(Records from a data collection)
+++++

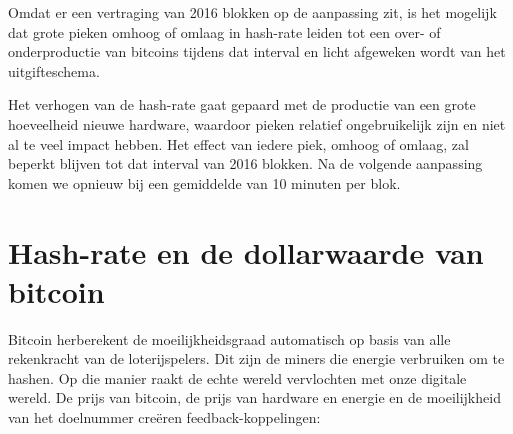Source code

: \documentclass[smalldemyvopaper,11pt,twoside,onecolumn,openright,extrafontsizes]{memoir}
\begin{document}
Omdat er een vertraging van 2016 blokken op de aanpassing zit, is het mogelijk dat grote pieken omhoog of omlaag in hash-rate leiden tot een over- of onderproductie van bitcoins tijdens dat interval en licht afgeweken wordt van het uitgifteschema.

Het verhogen van de hash-rate gaat gepaard met de productie van een grote hoeveelheid nieuwe hardware, waardoor pieken relatief ongebruikelijk zijn en niet al te veel impact hebben. Het effect van iedere piek, omhoog of omlaag, zal beperkt blijven tot dat interval van 2016 blokken. Na de volgende aanpassing komen we opnieuw bij een gemiddelde van 10 minuten per blok.

\section{Hash-rate en de dollarwaarde van bitcoin}
Bitcoin herberekent de moeilijkheidsgraad automatisch op basis van alle rekenkracht van de loterijspelers. Dit zijn de miners die energie verbruiken om te hashen. Op die manier raakt de echte wereld vervlochten met onze digitale wereld. De prijs van bitcoin, de prijs van hardware en energie en de moeilijkheid van het doelnummer creëren feedback-koppelingen:
\end{document}
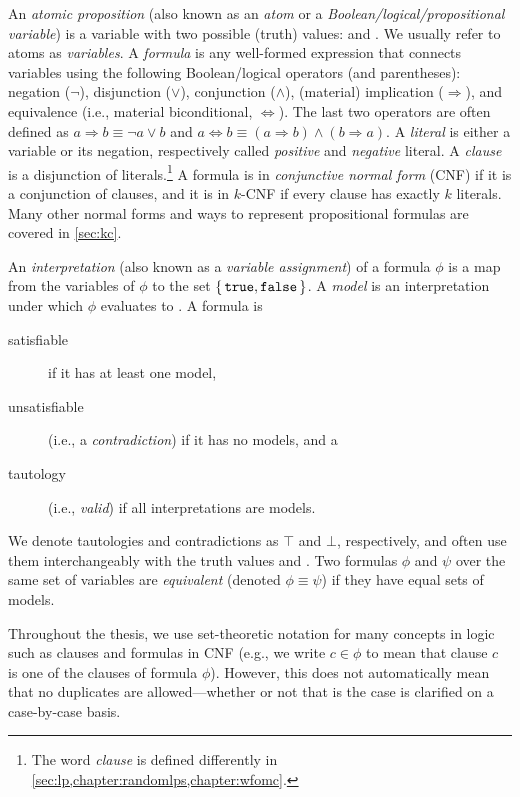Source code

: An \emph{atomic proposition} (also known as an \emph{atom} or a
\emph{Boolean/logical/propositional variable}) is a variable with two possible
(truth) values: \true{} and \false{}. We usually refer to atoms as
\emph{variables}. A \emph{formula} is any well-formed expression that connects
variables using the following Boolean/logical operators (and parentheses):
negation ($\neg$), disjunction ($\lor$), conjunction ($\land$), (material)
implication ($\Rightarrow$), and equivalence (i.e., material biconditional,
$\Leftrightarrow$). The last two operators are often defined as
$a \Rightarrow b \equiv \neg a \lor b$ and
$a \Leftrightarrow b \equiv (a \Rightarrow b) \land (b \Rightarrow a)$. A
\emph{literal} is either a variable or its negation, respectively called
\emph{positive} and \emph{negative} literal. A \emph{clause} is a disjunction of
literals.\footnote{The word \emph{clause} is defined differently in
  \cref{sec:lp,chapter:randomlps,chapter:wfomc}.} A formula is in
\emph{conjunctive normal form} (CNF) if it is a conjunction of clauses, and it
is in $k$-CNF if every clause has exactly $k$ literals. Many other normal forms
and ways to represent propositional formulas are covered in \cref{sec:kc}.

An \emph{interpretation} (also known as a \emph{variable assignment}) of a
formula $\phi$ is a map from the variables of $\phi$ to the set
$\{\, \texttt{true}{}, \texttt{false}{} \,\}$. A \emph{model} is an interpretation under which
$\phi$ evaluates to \true{}. A formula is
\begin{description}
\item[satisfiable] if it has at least one model,
\item[unsatisfiable] (i.e., a \emph{contradiction}) if it has no models, and a
\item[tautology] (i.e., \emph{valid}) if all interpretations are models.
\end{description}
We denote tautologies and contradictions as $\top$ and $\bot$, respectively, and
often use them interchangeably with the truth values \true{} and \false{}. Two
formulas $\phi$ and $\psi$ over the same set of variables are \emph{equivalent}
(denoted $\phi \equiv \psi$) if they have equal sets of models.

Throughout the thesis, we use set-theoretic notation for many concepts in logic
such as clauses and formulas in CNF (e.g., we write $c \in \phi$ to mean that
clause $c$ is one of the clauses of formula $\phi$). However, this does not
automatically mean that no duplicates are allowed---whether or not that is the
case is clarified on a case-by-case basis.

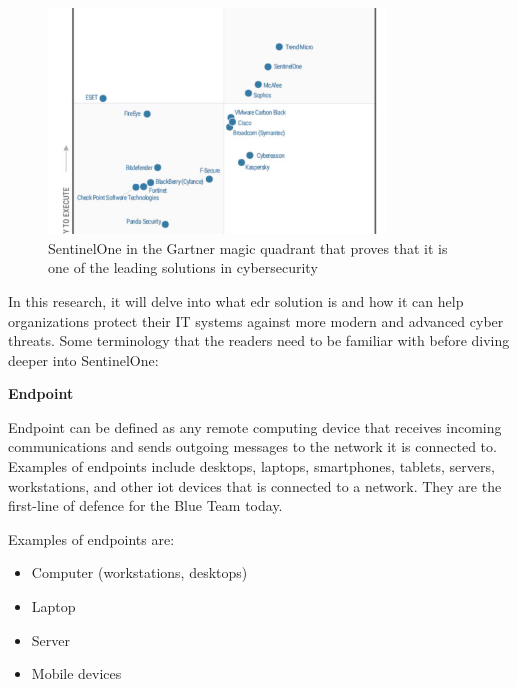\begin{figure}[H]
      \centering
      \includegraphics[width=0.8\textwidth]{Figures/Gartner.jpg}
      \caption{SentinelOne in the Gartner magic quadrant that proves that it is one of the leading solutions in cybersecurity}
      \label{fig:qaasAppModules}
\end{figure}

In this research, it will delve into what \acrshort{edr} solution is and how it can help organizations protect their IT systems against
more modern and advanced cyber threats. Some terminology that the readers need to be familiar with before diving deeper into SentinelOne:

\textbf{Endpoint}

Endpoint can be defined as any remote computing device that receives incoming communications and sends outgoing messages
to the network it is connected to. Examples of endpoints include desktops, laptops, smartphones, tablets, servers, workstations,
and other \acrshort{iot} devices that is connected to a network. They are the first-line of defence for the Blue Team today.

Examples of endpoints are:
\begin{itemize}
      \item Computer (workstations, desktops)
      \item Laptop
      \item Server
      \item Mobile devices
\end{itemize}



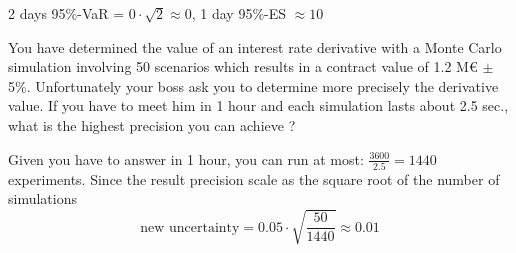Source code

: \documentclass[12pt,a4paper]{exam}
\begin{document}
\begin{questions}
\begin{solution}
2 days 95\%-VaR = $0 \cdot \sqrt{2} \approx 0$, 1 day 95\%-ES $\approx 10$
\end{solution}

\question You have determined the value of an interest rate derivative with a Monte Carlo simulation involving 50 scenarios which results in a contract value of 1.2 M€ $\pm$ 5\%. Unfortunately your boss ask you to determine more precisely the derivative value. If you have to meet him in 1 hour and each simulation lasts about 2.5 sec., what is the highest precision you can achieve ?
\makeemptybox{1.5 cm}

\begin{solution}
Given you have to answer in 1 hour, you can run at most: $\frac{3600}{2.5}=1440$ experiments. Since the result precision scale as the square root of the number of simulations
\begin{equation*}
\textrm{new uncertainty} = 0.05 \cdot \sqrt{\frac{50}{1440}} \approx 0.01
\end{equation*}
\end{solution}

\end{questions}
\end{document}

+++++

> _Task requirements_
Among the records above, find each line containing the string "approx" and copy it.

> _Written solution_
2 days 95\%-VaR = $0 \cdot \sqrt{2} \approx 0$, 1 day 95\%-ES $\approx 10$
\textrm{new uncertainty} = 0.05 \cdot \sqrt{\frac{50}{1440}} \approx 0.01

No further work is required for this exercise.